Une réponse qui convainc peu Judith Hurwitz, une analyste indépendante ayant assisté à la présentation des résultats. « Kyndryl est né d’IBM Global Technology Services au moment où cette entité était un problème pour IBM. Si cette scission avait eu lieu il y a des années, ils seraient dans une meilleure position aujourd’hui pour prétendre maîtriser les technologies modernes. Là, ils donnent l’impression de ne plus trop savoir sur quoi miser leur réputation », commente-t-elle.

« Il y a néanmoins une sorte de zone grise dans la concurrence avec IBM. »
Judith HurwitzAnalyste indépendante

Elle pointe un autre problème : Kyndril avait initialement déclaré qu’IBM ne lui ferait pas de concurrence. Or, il reste une unité dédiée aux prestations de services chez IBM, et celle-ci a aussi signé des alliances stratégiques avec les mêmes géants du cloud. « Même si ces alliances concernent plutôt les technologies de Red Hat, la situation n’est pas très claire pour Kyndril. Il y a une sorte de zone grise dans la concurrence avec IBM », ajoute-t-elle

Parier sur l’arrivée de contrats via les géants du cloud

Pour se relever, Kyndril doit donc passer de la simple offre d’infogérance d’infrastructures à des activités d’accompagnement plus ciblées. L’entreprise cite la cybersécurité, la migration en cloud, la résistance aux incidents, la transformation des applications.  

« Tous les PDG et DSI avec lesquels je parle sont extrêmement concernés par la cybersécurité », plaide Martin Schroeter. « Ils redoutent que ces menaces mettent en péril leurs activités, mais il leur est difficile de savoir comment se protéger et comment mettre en œuvre une solution. »

La stratégie du PDG est que ses trois nouveaux partenaires du cloud public certifient la compétence de Kyndryl sur ces questions et commercialisent ses prestations dans leurs catalogues de services. Martin Schroeter table sur un revenu d’un milliard de dollars pour cette seule activité.

Martin Schroeter promet de réduire les dépenses annuelles de 200 millions de dollars. Comment ? L’explication n’est pas très claire.
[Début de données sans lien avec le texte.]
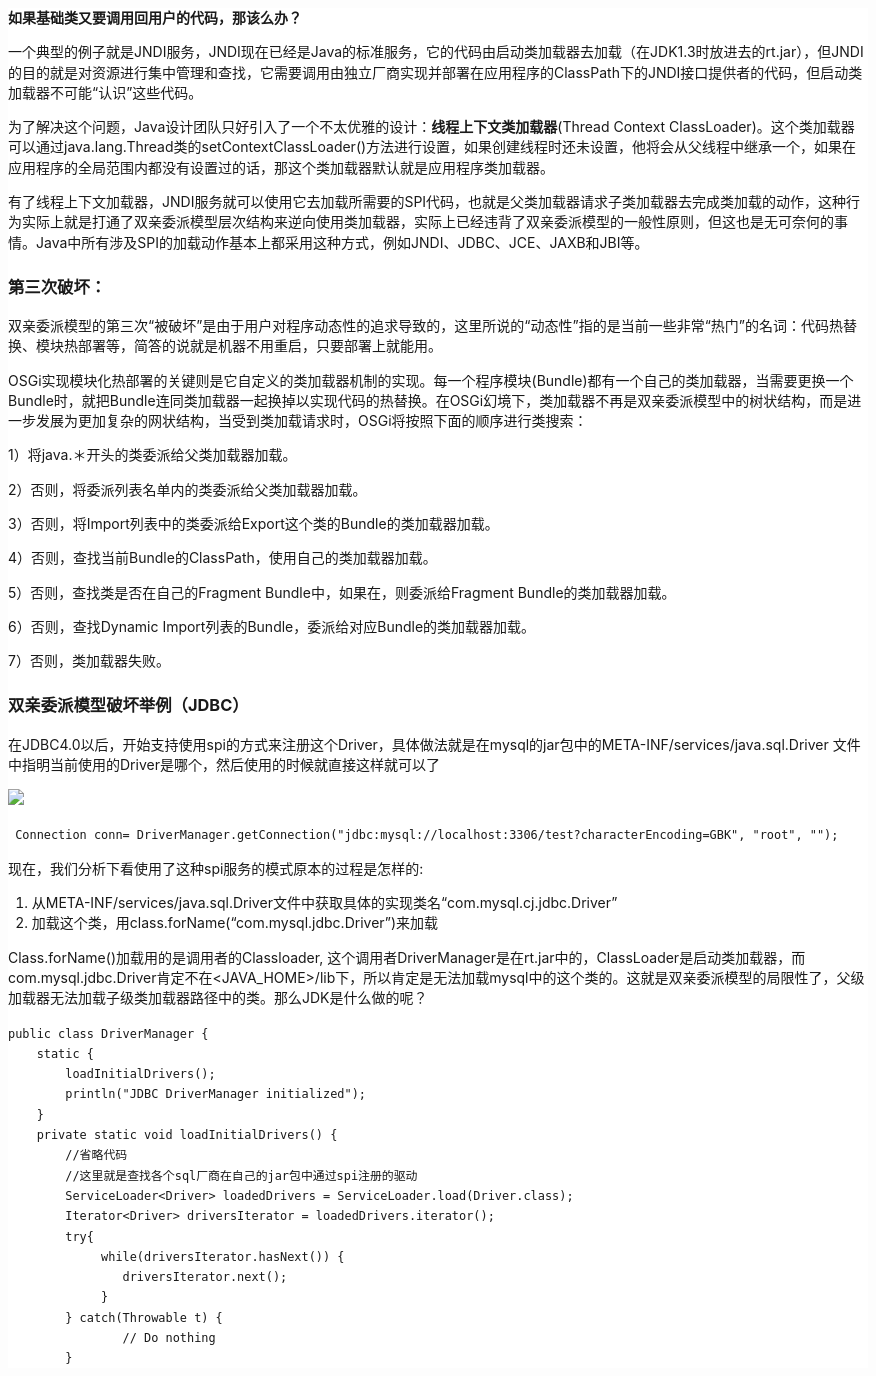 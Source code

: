 **如果基础类又要调用回用户的代码，那该么办？**

一个典型的例子就是JNDI服务，JNDI现在已经是Java的标准服务，它的代码由启动类加载器去加载（在JDK1.3时放进去的rt.jar），但JNDI的目的就是对资源进行集中管理和查找，它需要调用由独立厂商实现并部署在应用程序的ClassPath下的JNDI接口提供者的代码，但启动类加载器不可能“认识”这些代码。

为了解决这个问题，Java设计团队只好引入了一个不太优雅的设计：**线程上下文类加载器**(Thread Context ClassLoader)。这个类加载器可以通过java.lang.Thread类的setContextClassLoader()方法进行设置，如果创建线程时还未设置，他将会从父线程中继承一个，如果在应用程序的全局范围内都没有设置过的话，那这个类加载器默认就是应用程序类加载器。

有了线程上下文加载器，JNDI服务就可以使用它去加载所需要的SPI代码，也就是父类加载器请求子类加载器去完成类加载的动作，这种行为实际上就是打通了双亲委派模型层次结构来逆向使用类加载器，实际上已经违背了双亲委派模型的一般性原则，但这也是无可奈何的事情。Java中所有涉及SPI的加载动作基本上都采用这种方式，例如JNDI、JDBC、JCE、JAXB和JBI等。

### 第三次破坏：

双亲委派模型的第三次“被破坏”是由于用户对程序动态性的追求导致的，这里所说的“动态性”指的是当前一些非常“热门”的名词：代码热替换、模块热部署等，简答的说就是机器不用重启，只要部署上就能用。

OSGi实现模块化热部署的关键则是它自定义的类加载器机制的实现。每一个程序模块(Bundle)都有一个自己的类加载器，当需要更换一个Bundle时，就把Bundle连同类加载器一起换掉以实现代码的热替换。在OSGi幻境下，类加载器不再是双亲委派模型中的树状结构，而是进一步发展为更加复杂的网状结构，当受到类加载请求时，OSGi将按照下面的顺序进行类搜索：

1）将java.＊开头的类委派给父类加载器加载。

2）否则，将委派列表名单内的类委派给父类加载器加载。

3）否则，将Import列表中的类委派给Export这个类的Bundle的类加载器加载。

4）否则，查找当前Bundle的ClassPath，使用自己的类加载器加载。

5）否则，查找类是否在自己的Fragment Bundle中，如果在，则委派给Fragment Bundle的类加载器加载。

6）否则，查找Dynamic Import列表的Bundle，委派给对应Bundle的类加载器加载。

7）否则，类加载器失败。



### 双亲委派模型破坏举例（JDBC）

在JDBC4.0以后，开始支持使用spi的方式来注册这个Driver，具体做法就是在mysql的jar包中的META-INF/services/java.sql.Driver 文件中指明当前使用的Driver是哪个，然后使用的时候就直接这样就可以了

![](https://p3-juejin.byteimg.com/tos-cn-i-k3u1fbpfcp/323048b72c8f4c66a22ebedda0d6c75c~tplv-k3u1fbpfcp-zoom-1.image)

```
 Connection conn= DriverManager.getConnection("jdbc:mysql://localhost:3306/test?characterEncoding=GBK", "root", "");
```

现在，我们分析下看使用了这种spi服务的模式原本的过程是怎样的:

1.  从META-INF/services/java.sql.Driver文件中获取具体的实现类名“com.mysql.cj.jdbc.Driver”
1.  加载这个类，用class.forName(“com.mysql.jdbc.Driver”)来加载

Class.forName()加载用的是调用者的Classloader, 这个调用者DriverManager是在rt.jar中的，ClassLoader是启动类加载器，而com.mysql.jdbc.Driver肯定不在<JAVA_HOME>/lib下，所以肯定是无法加载mysql中的这个类的。这就是双亲委派模型的局限性了，父级加载器无法加载子级类加载器路径中的类。那么JDK是什么做的呢？

```
public class DriverManager {
    static {
        loadInitialDrivers();
        println("JDBC DriverManager initialized");
    }
    private static void loadInitialDrivers() {
        //省略代码
        //这里就是查找各个sql厂商在自己的jar包中通过spi注册的驱动
        ServiceLoader<Driver> loadedDrivers = ServiceLoader.load(Driver.class);
        Iterator<Driver> driversIterator = loadedDrivers.iterator();
        try{
             while(driversIterator.hasNext()) {
                driversIterator.next();
             }
        } catch(Throwable t) {
                // Do nothing
        }
```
Dans un second temps, Martin Schroeter promet de réduire les dépenses annuelles de Kyndryl de 200 millions de dollars. Comment ? L’explication n’est pas très claire, car il s’agirait d’y parvenir en améliorant « considérablement » la qualité des prestations de services. Entre les lignes, le discours du PDG suggère que les équipes qui réalisent aujourd’hui un chiffre d’affaires en dessous de la moyenne n’auront plus l’occasion de le faire. Il ne parle pas explicitement de licenciements.

Il n’empêche… Éliminer les parties de ses opérations dont les marges sont jugées inférieures devrait permettre de mieux valoriser les autres, ce qui se traduirait par un gain supplémentaire de 75 millions de dollars.  

Dans ce paysage de promesses ambitieuses, il y a néanmoins deux bonnes nouvelles tangibles. Kyndryl a signé récemment avec le groupe BMW, pour assurer l’intégration de diverses technologies à ses serveurs de stockage, ainsi qu’avec Raytheon, l’équivalent américain de Thalès, pour intégrer dans son SI des solutions de cloud hybride.